Document images with source code:
============================================================
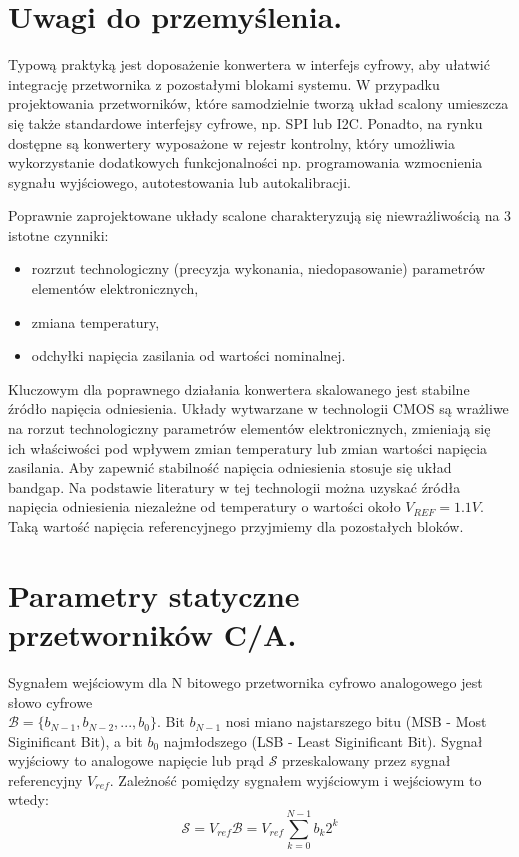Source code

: \documentclass[10pt,a4paper]{report}
\theoremstyle{definition}
\theoremstyle{definition}
\theoremstyle{definition}
\theoremstyle{definition}
\theoremstyle{definition}
\begin{document}
\section{Uwagi do przemyślenia.}
{	Typową praktyką jest doposażenie konwertera w interfejs cyfrowy, aby ułatwić integrację przetwornika z pozostałymi blokami systemu. W przypadku projektowania przetworników, które samodzielnie tworzą układ scalony umieszcza się także standardowe interfejsy cyfrowe, np. SPI lub I2C. Ponadto, na rynku dostępne są konwertery wyposażone w rejestr kontrolny, który umożliwia wykorzystanie dodatkowych funkcjonalności np. programowania wzmocnienia sygnału wyjściowego, autotestowania lub autokalibracji. }

{	Poprawnie zaprojektowane układy scalone charakteryzują się niewrażliwością na 3 istotne czynniki:
	\begin{itemize}
		\item rozrzut technologiczny (precyzja wykonania, niedopasowanie) parametrów elementów elektronicznych,
		\item zmiana temperatury,
		\item odchyłki napięcia zasilania od wartości nominalnej.
	\end{itemize}
}
{	Kluczowym dla poprawnego działania konwertera skalowanego jest stabilne źródło napięcia odniesienia. Układy wytwarzane w technologii CMOS są wrażliwe na rorzut technologiczny parametrów elementów elektronicznych, zmieniają się ich właściwości pod wpływem zmian temperatury lub zmian wartości napięcia zasilania. Aby zapewnić stabilność napięcia odniesienia stosuje się układ bandgap. Na podstawie literatury w tej technologii można uzyskać źródła napięcia odniesienia niezależne od temperatury o wartości około $V_{REF}=1.1V$. Taką wartość napięcia referencyjnego przyjmiemy dla pozostałych bloków. }


	

	
	\section{Parametry statyczne przetworników C/A.}
	{	Sygnałem wejściowym dla N bitowego przetwornika cyfrowo analogowego jest słowo cyfrowe \\ $\mathcal{B}=\{b_{N-1},b_{N-2},...,b_0\}$. Bit $b_{N-1}$ nosi miano najstarszego bitu (MSB - Most Siginificant Bit), a bit $b_0$ najmłodszego (LSB - Least Siginificant Bit). Sygnał wyjściowy to analogowe napięcie lub prąd $\mathcal{S}$ przeskalowany przez sygnał referencyjny $V_{ref}$. Zależność pomiędzy sygnałem wyjściowym i wejściowym to wtedy:
	\begin{equation}
	\mathcal{S} = V_{ref}\mathcal{B} = V_{ref} {\sum_{k=0}^{N-1} b_k2^k}
	\end{equation}	}
	
\end{document}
============================================================
> [WHAT IS EXPECTED]
Could every record be given again exactly, with its pictures left out?

> [RESULT OF THE TASK]
Source code

: \documentclass[10pt,a4paper]{report}
\theoremstyle{definition}
\theoremstyle{definition}
\theoremstyle{definition}
\theoremstyle{definition}
\theoremstyle{definition}
\begin{document}
\section{Uwagi do przemyślenia.}
{	Typową praktyką jest doposażenie konwertera w interfejs cyfrowy, aby ułatwić integrację przetwornika z pozostałymi blokami systemu. W przypadku projektowania przetworników, które samodzielnie tworzą układ scalony umieszcza się także standardowe interfejsy cyfrowe, np. SPI lub I2C. Ponadto, na rynku dostępne są konwertery wyposażone w rejestr kontrolny, który umożliwia wykorzystanie dodatkowych funkcjonalności np. programowania wzmocnienia sygnału wyjściowego, autotestowania lub autokalibracji. }

{	Poprawnie zaprojektowane układy scalone charakteryzują się niewrażliwością na 3 istotne czynniki:
	\begin{itemize}
		\item rozrzut technologiczny (precyzja wykonania, niedopasowanie) parametrów elementów elektronicznych,
		\item zmiana temperatury,
		\item odchyłki napięcia zasilania od wartości nominalnej.
	\end{itemize}
}
{	Kluczowym dla poprawnego działania konwertera skalowanego jest stabilne źródło napięcia odniesienia. Układy wytwarzane w technologii CMOS są wrażliwe na rorzut technologiczny parametrów elementów elektronicznych, zmieniają się ich właściwości pod wpływem zmian temperatury lub zmian wartości napięcia zasilania. Aby zapewnić stabilność napięcia odniesienia stosuje się układ bandgap. Na podstawie literatury w tej technologii można uzyskać źródła napięcia odniesienia niezależne od temperatury o wartości około $V_{REF}=1.1V$. Taką wartość napięcia referencyjnego przyjmiemy dla pozostałych bloków. }


	

	
	\section{Parametry statyczne przetworników C/A.}
	{	Sygnałem wejściowym dla N bitowego przetwornika cyfrowo analogowego jest słowo cyfrowe \\ $\mathcal{B}=\{b_{N-1},b_{N-2},...,b_0\}$. Bit $b_{N-1}$ nosi miano najstarszego bitu (MSB - Most Siginificant Bit), a bit $b_0$ najmłodszego (LSB - Least Siginificant Bit). Sygnał wyjściowy to analogowe napięcie lub prąd $\mathcal{S}$ przeskalowany przez sygnał referencyjny $V_{ref}$. Zależność pomiędzy sygnałem wyjściowym i wejściowym to wtedy:
	\begin{equation}
	\mathcal{S} = V_{ref}\mathcal{B} = V_{ref} {\sum_{k=0}^{N-1} b_k2^k}
	\end{equation}	}
	
\end{document}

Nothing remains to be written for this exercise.